Over the years expatriates have taken advantage of the classes being offered and more Bermudians are also urged to do the same. Mrs. Chapman noted that no course costs more than $100, making it cost effective and convenient with its evening classes.

"A new course we're offering is Hotel Hospitality," said Mr. Vickers. "If you go into hotels you will see foreigners, but a lot of young people in particular don't know what the hotels have to offer.

`The community school is a different concept from most learning programmes in that we have hands-on mainly and it is not a stress-type programme, you can set your own pace."

Students must attend eight of the ten classes in order to obtain a certificate of completion.

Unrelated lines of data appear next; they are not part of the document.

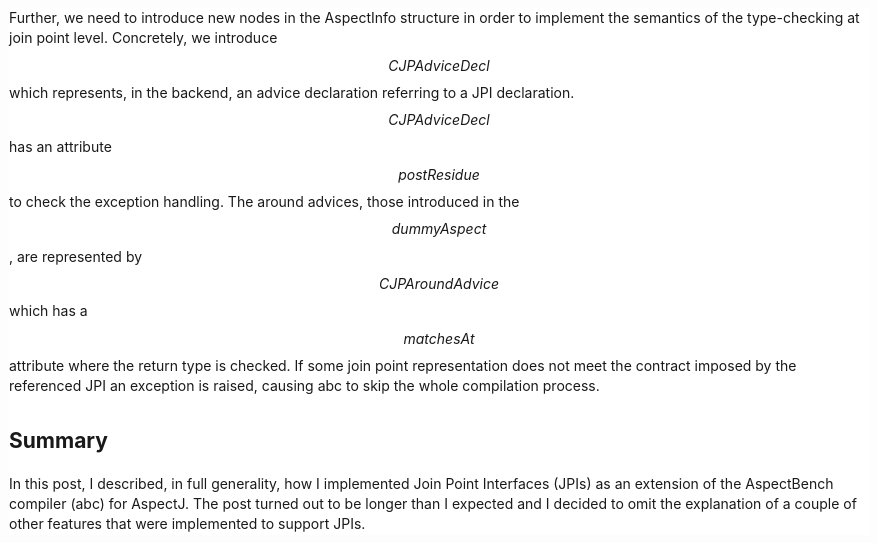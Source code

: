 Further, we need to introduce new nodes in the AspectInfo structure in order to implement the semantics of the type-checking at join point level. Concretely, we introduce $$CJPAdviceDecl$$ which represents, in the backend, an advice declaration referring to a JPI declaration. $$CJPAdviceDecl$$ has an attribute $$postResidue$$ to check the exception handling. The around advices, those introduced in the $$dummyAspect$$, are represented by $$CJPAroundAdvice$$ which has a $$matchesAt$$ attribute where the return type is checked. If some join point representation does not meet the contract imposed by the referenced JPI an exception is raised, causing abc to skip the whole compilation process.

## Summary
In this post, I described, in full generality, how I implemented Join Point Interfaces (JPIs) as an extension of the AspectBench compiler (abc) for AspectJ. The post turned out to be longer than I expected and I decided to omit the explanation of a couple of other features that were implemented to support JPIs.
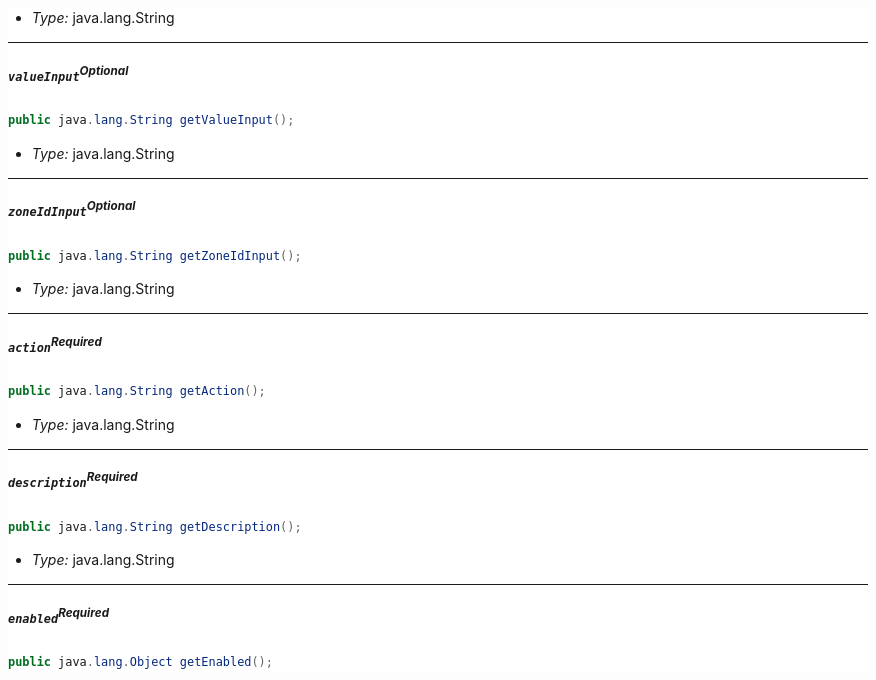 - *Type:* java.lang.String

---

##### `valueInput`<sup>Optional</sup> <a name="valueInput" id="@cdktf/provider-cloudflare.pageShieldPolicy.PageShieldPolicy.property.valueInput"></a>

```java
public java.lang.String getValueInput();
```

- *Type:* java.lang.String

---

##### `zoneIdInput`<sup>Optional</sup> <a name="zoneIdInput" id="@cdktf/provider-cloudflare.pageShieldPolicy.PageShieldPolicy.property.zoneIdInput"></a>

```java
public java.lang.String getZoneIdInput();
```

- *Type:* java.lang.String

---

##### `action`<sup>Required</sup> <a name="action" id="@cdktf/provider-cloudflare.pageShieldPolicy.PageShieldPolicy.property.action"></a>

```java
public java.lang.String getAction();
```

- *Type:* java.lang.String

---

##### `description`<sup>Required</sup> <a name="description" id="@cdktf/provider-cloudflare.pageShieldPolicy.PageShieldPolicy.property.description"></a>

```java
public java.lang.String getDescription();
```

- *Type:* java.lang.String

---

##### `enabled`<sup>Required</sup> <a name="enabled" id="@cdktf/provider-cloudflare.pageShieldPolicy.PageShieldPolicy.property.enabled"></a>

```java
public java.lang.Object getEnabled();
```
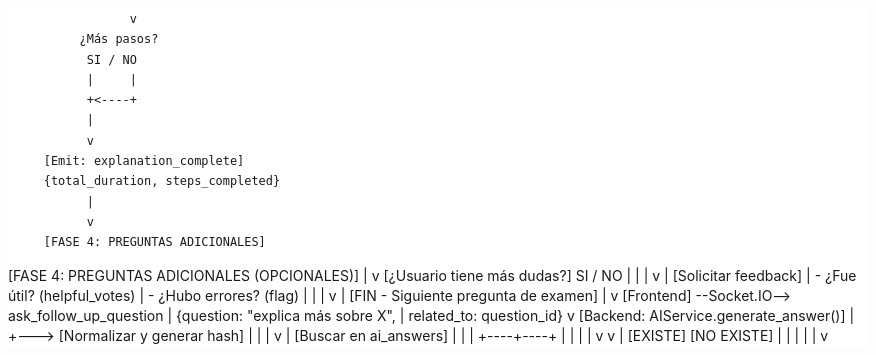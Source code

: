                      v
              ¿Más pasos?
               SI / NO
               |     |
               +<----+
               |
               v
         [Emit: explanation_complete]
         {total_duration, steps_completed}
               |
               v
         [FASE 4: PREGUNTAS ADICIONALES]


[FASE 4: PREGUNTAS ADICIONALES (OPCIONALES)]
   |
   v
[¿Usuario tiene más dudas?]
   SI / NO
   |     |
   |     v
   |   [Solicitar feedback]
   |   - ¿Fue útil? (helpful_votes)
   |   - ¿Hubo errores? (flag)
   |        |
   |        v
   |     [FIN - Siguiente pregunta de examen]
   |
   v
[Frontend] --Socket.IO--> ask_follow_up_question
   |                       {question: "explica más sobre X",
   |                        related_to: question_id}
   v
[Backend: AIService.generate_answer()]
   |
   +---> [Normalizar y generar hash]
   |          |
   |          v
   |     [Buscar en ai_answers]
   |          |
   |     +----+----+
   |     |         |
   |     v         v
   | [EXISTE]  [NO EXISTE]
   |     |         |
   |     |         v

The one irony in the Community Education and Development Programme is Randy Horton was the Principal at the former Warwick Secondary School when that school made its facilities available for the programme when it was launched. He is now the Minister of Community Affairs and Sports, still giving his support to the programme which involves the whole community.

"The group of them who went up to Flint, Michigan where the model was started - the council members and community activists who did their training - and piloted it at Warwick Secondary with Randy Horton," explained Mrs. Chapman.

"I also want to give acknowledgement to the staff for giving 100 percent because I couldn't do it without them, as well as our Director, Grace Rawlins, whom we bounce ideas off."